Where the word "hosts" appears in a line below, copy the whole line.

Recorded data
★ ★ ★ ★ ★

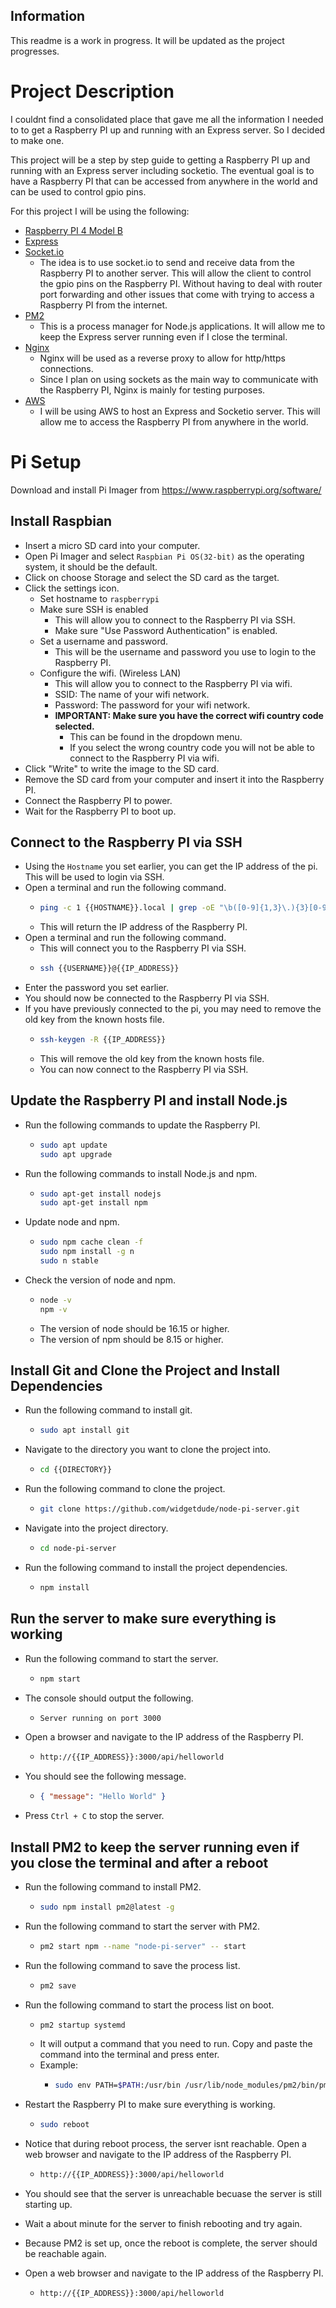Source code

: ## Information

This readme is a work in progress. It will be updated as the project progresses.

# Project Description

I couldnt find a consolidated place that gave me all the information I needed to to get a Raspberry PI up and running with an Express server. So I decided to make one.

This project will be a step by step guide to getting a Raspberry PI up and running with an Express server including socketio. The eventual goal is to have a Raspberry PI that can be accessed from anywhere in the world and can be used to control gpio pins.

For this project I will be using the following:

- [Raspberry PI 4 Model B](https://www.raspberrypi.com/products/raspberry-pi-4-model-b/)
- [Express](https://expressjs.com/)
- [Socket.io](https://socket.io/)
  - The idea is to use socket.io to send and receive data from the Raspberry PI to another server. This will allow the client to control the gpio pins on the Raspberry PI. Without having to deal with router port forwarding and other issues that come with trying to access a Raspberry PI from the internet.
- [PM2](https://pm2.keymetrics.io/)
  - This is a process manager for Node.js applications. It will allow me to keep the Express server running even if I close the terminal.
- [Nginx](https://www.nginx.com/)
  - Nginx will be used as a reverse proxy to allow for http/https connections.
  - Since I plan on using sockets as the main way to communicate with the Raspberry PI, Nginx is mainly for testing purposes.
- [AWS](https://aws.amazon.com/)
  - I will be using AWS to host an Express and Socketio server. This will allow me to access the Raspberry PI from anywhere in the world.

# Pi Setup

Download and install Pi Imager from https://www.raspberrypi.org/software/

## Install Raspbian

- Insert a micro SD card into your computer.
- Open Pi Imager and select `Raspbian Pi OS(32-bit)` as the operating system, it should be the default.
- Click on choose Storage and select the SD card as the target.
- Click the settings icon.
  - Set hostname to `raspberrypi`
  - Make sure SSH is enabled
    - This will allow you to connect to the Raspberry PI via SSH.
    - Make sure "Use Password Authentication" is enabled.
  - Set a username and password.
    - This will be the username and password you use to login to the Raspberry PI.
  - Configure the wifi. (Wireless LAN)
    - This will allow you to connect to the Raspberry PI via wifi.
    - SSID: The name of your wifi network.
    - Password: The password for your wifi network.
    - **IMPORTANT: Make sure you have the correct wifi country code selected.**
      - This can be found in the dropdown menu.
      - If you select the wrong country code you will not be able to connect to the Raspberry PI via wifi.
- Click "Write" to write the image to the SD card.
- Remove the SD card from your computer and insert it into the Raspberry PI.
- Connect the Raspberry PI to power.
- Wait for the Raspberry PI to boot up.

## Connect to the Raspberry PI via SSH

- Using the `Hostname` you set earlier, you can get the IP address of the pi. This will be used to login via SSH.
- Open a terminal and run the following command.
  - ```bash
    ping -c 1 {{HOSTNAME}}.local | grep -oE "\b([0-9]{1,3}\.){3}[0-9]{1,3}\b" | head -1
    ```
  - This will return the IP address of the Raspberry PI.
- Open a terminal and run the following command.
  - This will connect you to the Raspberry PI via SSH.
  - ```bash
    ssh {{USERNAME}}@{{IP_ADDRESS}}
    ```
- Enter the password you set earlier.
- You should now be connected to the Raspberry PI via SSH.
- If you have previously connected to the pi, you may need to remove the old key from the known hosts file.
  - ```bash
    ssh-keygen -R {{IP_ADDRESS}}
    ```
  - This will remove the old key from the known hosts file.
  - You can now connect to the Raspberry PI via SSH.

## Update the Raspberry PI and install Node.js

- Run the following commands to update the Raspberry PI.
  - ```bash
    sudo apt update
    sudo apt upgrade
    ```
- Run the following commands to install Node.js and npm.
  - ```bash
    sudo apt-get install nodejs
    sudo apt-get install npm
    ```
- Update node and npm.
  - ```bash
    sudo npm cache clean -f
    sudo npm install -g n
    sudo n stable
    ```
- Check the version of node and npm.
  - ```bash
    node -v
    npm -v
    ```
  - The version of node should be 16.15 or higher.
  - The version of npm should be 8.15 or higher.

## Install Git and Clone the Project and Install Dependencies

- Run the following command to install git.
  - ```bash
    sudo apt install git
    ```
- Navigate to the directory you want to clone the project into.
  - ```bash
    cd {{DIRECTORY}}
    ```
- Run the following command to clone the project.
  - ```bash
    git clone https://github.com/widgetdude/node-pi-server.git
    ```
- Navigate into the project directory.
  - ```bash
    cd node-pi-server
    ```
- Run the following command to install the project dependencies.
  - ```bash
    npm install
    ```

## Run the server to make sure everything is working

- Run the following command to start the server.
  - ```bash
    npm start
    ```
- The console should output the following.

  - ```bash
    Server running on port 3000
    ```

- Open a browser and navigate to the IP address of the Raspberry PI.

  - ```bash
    http://{{IP_ADDRESS}}:3000/api/helloworld
    ```

- You should see the following message.
  - ```json
    { "message": "Hello World" }
    ```
- Press `Ctrl + C` to stop the server.

## Install PM2 to keep the server running even if you close the terminal and after a reboot

- Run the following command to install PM2.
  - ```bash
    sudo npm install pm2@latest -g
    ```
- Run the following command to start the server with PM2.
  - ```bash
    pm2 start npm --name "node-pi-server" -- start
    ```
- Run the following command to save the process list.
  - ```bash
    pm2 save
    ```
- Run the following command to start the process list on boot.

  - ```bash
    pm2 startup systemd
    ```
  - It will output a command that you need to run. Copy and paste the command into the terminal and press enter.
  - Example:
    - ```bash
      sudo env PATH=$PATH:/usr/bin /usr/lib/node_modules/pm2/bin/pm2 startup systemd -u {{USERNAME}} --hp /home/{{USERNAME}}
      ```

- Restart the Raspberry PI to make sure everything is working.
  - ```bash
    sudo reboot
    ```
- Notice that during reboot process, the server isnt reachable. Open a web browser and navigate to the IP address of the Raspberry PI.
  - ```bash
    http://{{IP_ADDRESS}}:3000/api/helloworld
    ```
- You should see that the server is unreachable becuase the server is still starting up.
- Wait a about minute for the server to finish rebooting and try again.
- Because PM2 is set up, once the reboot is complete, the server should be reachable again.
- Open a web browser and navigate to the IP address of the Raspberry PI.
  - ```bash
    http://{{IP_ADDRESS}}:3000/api/helloworld
    ```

★ ★ ★ ★ ★

▶ [Reply to the task]:
- If you have previously connected to the pi, you may need to remove the old key from the known hosts file.
  - This will remove the old key from the known hosts file.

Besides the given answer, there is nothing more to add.